Николай Алексеев - Заморский выходец
Вино было старое, крепкое, и Джузеппе заметно пьянел. Лицо его все более багровело, речи становились менее связными. Но он все продолжал пить; казалось, он намеренно старался привести себя в пьяное состояние. В его маленьких воспаленных глазах все чаще и чаще стали посверкивать злобные огоньки, и все чаще и чаще стал он угрюмо посматривать то на Бригитту, то на Марка. Вдруг он громко расхохотался, перегнувшись назад туловищем. Джованни и его приятели с удивлением посмотрели на хохотавшего.
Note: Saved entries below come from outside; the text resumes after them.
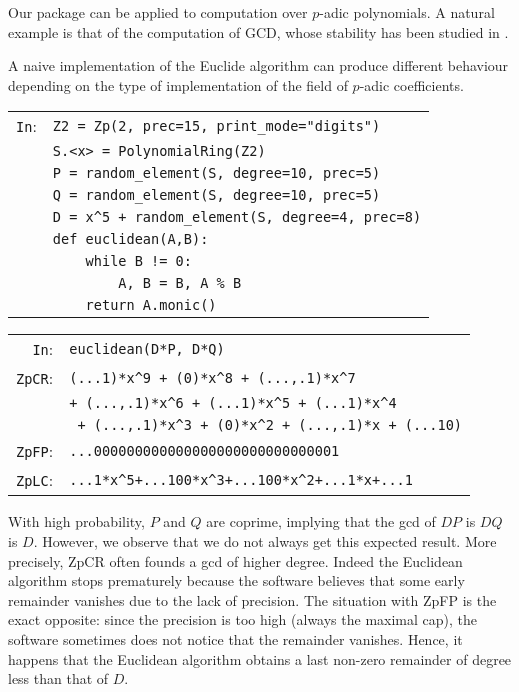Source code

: \documentclass[sigconf]{acmart}
\newcommand{\cIn}{{\color{blue} \tt \phantom{Zp}In}:}
\newcommand{\cZpCR}{{\color{red} \tt ZpCR}:}
\newcommand{\cZpFP}{{\color{red} \tt ZpFP}:}
\newcommand{\cZpLC}{{\color{red} \tt ZpLC}:}
\theoremstyle{definition}
\begin{document}
Our package can be applied to
computation over $p$-adic polynomials.
A natural example is that of the computation of GCD,
whose stability has been studied in \cite{caruso-2017}.

A naive implementation of the Euclide algorithm
can produce different behaviour depending 
on the type of implementation of the field
of $p$-adic coefficients.

\begin{tabular}{rl}
\cIn
 & \verb?Z2 = Zp(2, prec=15, print_mode="digits")? \\
  & \verb?S.<x> = PolynomialRing(Z2)? \\
 & \verb?P = random_element(S, degree=10, prec=5)? \\
 & \verb?Q = random_element(S, degree=10, prec=5)? \\
 & \verb?D = x^5 + random_element(S, degree=4, prec=8)? \\
 & \verb?def euclidean(A,B):? \\
 & \verb?    while B != 0:? \\
 & \verb?        A, B = B, A % B? \\
 & \verb?    return A.monic()? \\
\end{tabular}

\bigskip

\begin{tabular}{rl}
\cIn
  & \verb?euclidean(D*P, D*Q)? \\
\cZpCR
 & \verb?(...1)*x^9 + (0)*x^8 + (...,.1)*x^7 ?\\
 & \verb?+ (...,.1)*x^6 + (...1)*x^5 + (...1)*x^4?\\
 & \verb? + (...,.1)*x^3 + (0)*x^2 + (...,.1)*x + (...10)? \\
\cZpFP
 & \verb?...000000000000000000000000000001? \\
\cZpLC
 & \verb?...1*x^5+...100*x^3+...100*x^2+...1*x+...1? \\
\end{tabular}


With high probability, $P$ and $Q$ are coprime, implying that the gcd of $DP$ is $DQ$ is $D$.  
However, we observe that we do not always get this expected result.
More precisely, ZpCR often founds a gcd of higher degree.
Indeed the Euclidean algorithm stops prematurely because the software believes that some early remainder vanishes due to the lack of precision.  
The situation with ZpFP is the exact opposite:
since the precision is too high (always the maximal cap), 
the software sometimes does not notice that the remainder vanishes.
Hence, it happens that the Euclidean algorithm 
obtains a last non-zero remainder of degree less than that of
$D.$
\end{document}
— У меня руки чешутся дать хорошего тумака этой пьяной скотине, — проворчал сквозь зубы Беппо.
— Марго! — вскричал Джузеппе, продолжая смеяться и указывая пальцем на Бригитту. — Ну, разве не смешно смотреть, как твоя девчонка пялит глаза на красивого еретика!
Марго взвизгнула и напустилась на дочь.
— Бесстыдница! Развратница! Люди замечают. Хоть бы при матери сдержалась.
Девушка готова была расплакаться. Беппо сидел, сжав кулаки, глубокая морщина прорезалась над переносьем у Марка. Джовании вспылил.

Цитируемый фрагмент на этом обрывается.